I won’t belabor the record with a restatement of the various reasons why I believe the government’s arguments that the AEA is not justiciable will fail. (And beyond that, I think the Supreme Court will let that issue percolate in the lower courts rather than decide it prematurely. As detailed nearly two weeks ago, Judge Francisco Rodrigues Jr., a Trump appointee in the Southern District of Texas, has already ruled that the AEA invocation was invalid.) For present purposes, it is enough to say that, even if the administration is wrong on the AEA, it is right that removals under the normal immigration laws should proceed forthwith.

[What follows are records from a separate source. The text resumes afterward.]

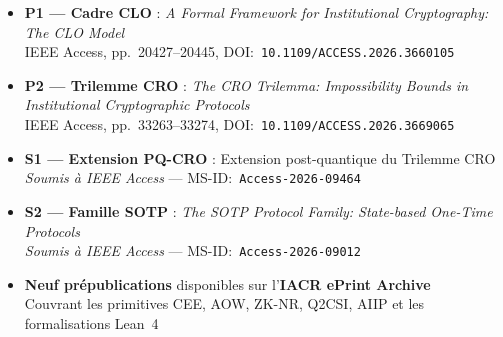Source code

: \begin{tcolorbox}[
    enhanced,
    colback=white,
    colframe=CouleurAccent,
    fonttitle=\bfseries\color{white},
    title={\ding{167}\quad Contributions Scientifiques Sélectionnées},
    attach boxed title to top left={yshift=-2mm, xshift=4mm},
    boxed title style={colback=CouleurAccent, rounded corners},
    arc=3pt, boxrule=0.8pt,
    left=8pt, right=8pt, top=10pt, bottom=8pt
]

\begin{itemize}
    \item \textbf{P1 — Cadre CLO} : \textit{A Formal Framework for Institutional Cryptography: The CLO Model}\\
          {\footnotesize IEEE Access, pp.~20427--20445, DOI:~\texttt{10.1109/ACCESS.2026.3660105}}

    \item \textbf{P2 — Trilemme CRO} : \textit{The CRO Trilemma: Impossibility Bounds in Institutional Cryptographic Protocols}\\
          {\footnotesize IEEE Access, pp.~33263--33274, DOI:~\texttt{10.1109/ACCESS.2026.3669065}}

    \item \textbf{S1 — Extension PQ-CRO} : Extension post-quantique du Trilemme CRO\\
          {\footnotesize \textit{Soumis à IEEE Access} --- MS-ID:~\texttt{Access-2026-09464}}

    \item \textbf{S2 — Famille SOTP} : \textit{The SOTP Protocol Family: State-based One-Time Protocols}\\
          {\footnotesize \textit{Soumis à IEEE Access} --- MS-ID:~\texttt{Access-2026-09012}}

    \item \textbf{Neuf prépublications} disponibles sur l'\textbf{IACR ePrint Archive}\\
          {\footnotesize Couvrant les primitives CEE, AOW, ZK-NR, Q2CSI, AIIP et les formalisations Lean~4}
\end{itemize}

\end{tcolorbox}

\vspace{1ex}


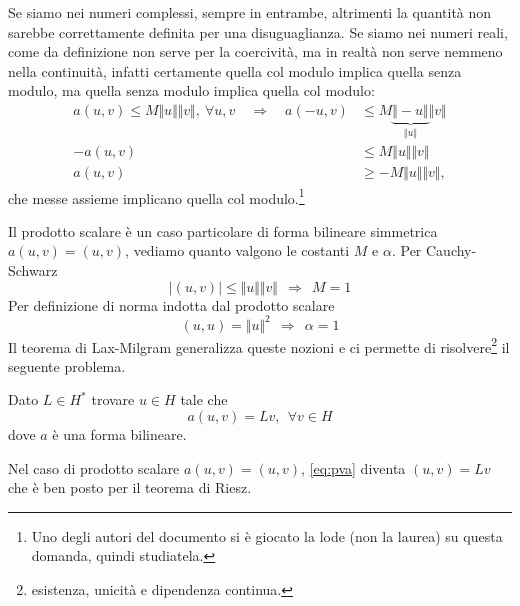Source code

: \documentclass[10pt,a4paper,twoside,openright]{book}
\begin{document}
Se siamo nei numeri complessi, sempre in entrambe, altrimenti la quantità non sarebbe correttamente definita per una disuguaglianza.
Se siamo nei numeri reali, come da definizione non serve per la coercività, ma in realtà non serve nemmeno nella continuità, infatti certamente quella col modulo implica quella senza modulo, ma quella senza modulo implica quella col modulo:
\begin{align*}
	a(u,v)\le M \Vert u \Vert \Vert v \Vert,\ \forall u,v \quad \Rightarrow \quad a(-u,v)& \le  M \underbrace{\Vert -u \Vert}_{\Vert u \Vert} \Vert v \Vert\\
																				 -a(u,v) & \le  M \Vert u \Vert \Vert v \Vert\\
																				  a(u,v) & \ge -M \Vert u \Vert \Vert v \Vert,
\end{align*}
che messe assieme implicano quella col modulo.\footnote{Uno degli autori del documento si è giocato la lode (non la laurea) su questa domanda, quindi studiatela.}

Il prodotto scalare è un caso particolare di forma bilineare simmetrica $a(u,v) =(u,v)$, vediamo quanto valgono le costanti $M$ e $\alpha $. Per Cauchy-Schwarz
\begin{equation*}
	| (u,v)| \leqslant \Vert u\Vert \Vert v\Vert \ \ \Rightarrow \ \ M=1
\end{equation*}
Per definizione di norma indotta dal prodotto scalare
\begin{equation*}
	(u,u) =\Vert u\Vert ^{2} \ \ \Rightarrow \ \ \alpha =1
\end{equation*}
Il teorema di Lax-Milgram generalizza queste nozioni e ci permette di risolvere\footnote{esistenza, unicità e dipendenza continua.} il seguente problema.
\begin{definition}
	 Dato $L\in H^{*}$ trovare $u\in H$ tale che
	\begin{equation}
		\tag{PVA}
		a(u,v) =Lv,\ \ \forall v\in H
		\label{eq:pva}
	\end{equation}
	dove $a$ è una forma bilineare.
\end{definition}
Nel caso di prodotto scalare $a(u,v) =(u,v)$, \eqref{eq:pva} diventa $(u,v) =Lv$ che è ben posto per il teorema di Riesz.
\end{document}
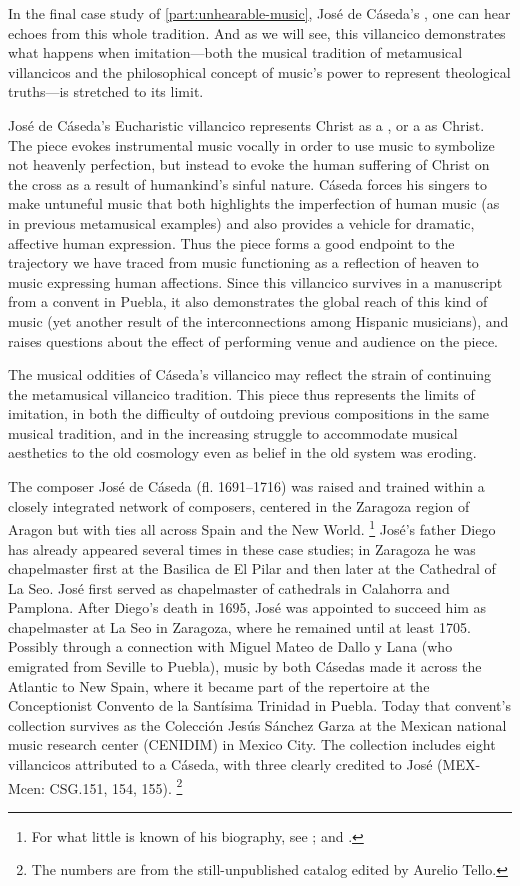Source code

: In the final case study of \cref{part:unhearable-music}, José de Cáseda's , one can hear echoes from this whole tradition.
And as we will see, this villancico demonstrates what happens when imitation---both the musical tradition of metamusical villancicos and the philosophical concept of music's power to represent theological truths---is stretched to its limit.

José de Cáseda's Eucharistic villancico  represents Christ as a , or a  as Christ.
The piece evokes instrumental music vocally in order to use music to symbolize not heavenly perfection, but instead to evoke the human suffering of Christ on the cross as a result of humankind's sinful nature.
Cáseda forces his singers to make untuneful music that both highlights the imperfection of human music (as in previous metamusical examples) and also provides a vehicle for dramatic, affective human expression. 
Thus the piece forms a good endpoint to the trajectory we have traced from music functioning as a reflection of heaven to music expressing human affections.
Since this villancico survives in a manuscript from a convent in Puebla, it also demonstrates the global reach of this kind of music (yet another result of the interconnections among Hispanic musicians), and raises questions about the effect of performing venue and audience on the piece.

The musical oddities of Cáseda's villancico may reflect the strain of continuing the metamusical villancico tradition.
This piece thus represents the limits of imitation, in both the difficulty of outdoing previous compositions in the same musical tradition, and in the increasing struggle to accommodate musical aesthetics to the old cosmology even as belief in the old system was eroding.

The composer José de Cáseda (fl. 1691--1716) was raised and trained within a closely integrated network of composers, centered in the Zaragoza region of Aragon but with ties all across Spain and the New World.%
	\footnote{
For what little is known of his biography, see \autocite[120--121]{Calahorra:Zaragoza2}; and \autocite{Stevenson:CasedaD}. 
	}
José's father Diego has already appeared several times in these case studies; in Zaragoza he was chapelmaster first at the Basilica de El Pilar and then later at the Cathedral of La Seo.
José first served as chapelmaster of cathedrals in Calahorra and Pamplona. 
After Diego's death in 1695, José was appointed to succeed him as chapelmaster at La Seo in Zaragoza, where he remained until at least 1705.
Possibly through a connection with Miguel Mateo de Dallo y Lana (who emigrated from Seville to Puebla), music by both Cásedas made it across the Atlantic to New Spain, where it became part of the repertoire at the Conceptionist Convento de la Santísima Trinidad in Puebla.
Today that convent's collection survives as the Colección Jesús Sánchez Garza at the Mexican national music research center (CENIDIM) in Mexico City.
The collection includes eight villancicos attributed to a Cáseda, with three clearly credited to José (MEX-Mcen: CSG.151, 154, 155).%
	\footnote{
	The numbers are from the still-unpublished catalog edited by Aurelio Tello.
	}

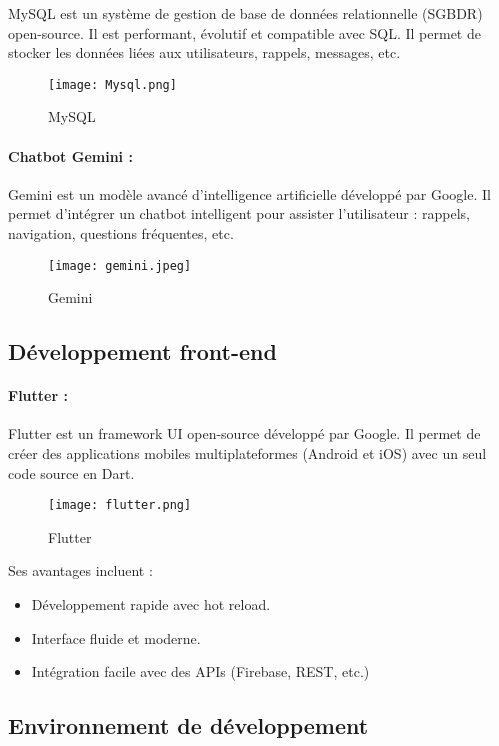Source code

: \documentclass[12pt,a4paper]{report}
\begin{document}
MySQL est un système de gestion de base de données relationnelle (SGBDR) open-source. Il est performant, évolutif et compatible avec SQL. Il permet de stocker les données liées aux utilisateurs, rappels, messages, etc.
\begin{figure}[H] 
    \centering
    \texttt{[image: Mysql.png]}
    \caption{MySQL}
    \label{fig:mysql}
\end{figure}

\paragraph{Chatbot Gemini :}

Gemini est un modèle avancé d'intelligence artificielle développé par Google. Il permet d’intégrer un chatbot intelligent pour assister l’utilisateur : rappels, navigation, questions fréquentes, etc.
\begin{figure}[H] 
    \centering
    \texttt{[image: gemini.jpeg]}
    \caption{Gemini}
    \label{fig:gemini}
\end{figure}
\subsection{Développement front-end}

\paragraph{Flutter :}

Flutter est un framework UI open-source développé par Google. Il permet de créer des applications mobiles multiplateformes (Android et iOS) avec un seul code source en Dart.
\begin{figure}[H] 
    \centering
    \texttt{[image: flutter.png]}
    \caption{Flutter}
    \label{fig:flutter}
\end{figure}

Ses avantages incluent :
\begin{itemize}
    \item Développement rapide avec hot reload.
    \item Interface fluide et moderne.
    \item Intégration facile avec des APIs (Firebase, REST, etc.)
\end{itemize}
\subsection{ Environnement de développement}
\end{document}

Sauer makes a fair point that any alien disposed to do so could have filed a habeas petition by now. Nevertheless, the courts may conclude that the aliens were waiting for a ruling on class certification (though Sauer is right that nothing prevented any alien from filing a habeas claim while waiting for the class certification issue to be decided). I don’t believe the Supreme Court will greenlight AEA-based deportations without first indicating that it will permit them unless habeas petitions are filed by some agreed-upon date.

That said, I do expect that the Court will modify its order to clarify that the government is not prohibited from deporting anyone who could properly have been removed under the ordinary operation of the immigration laws.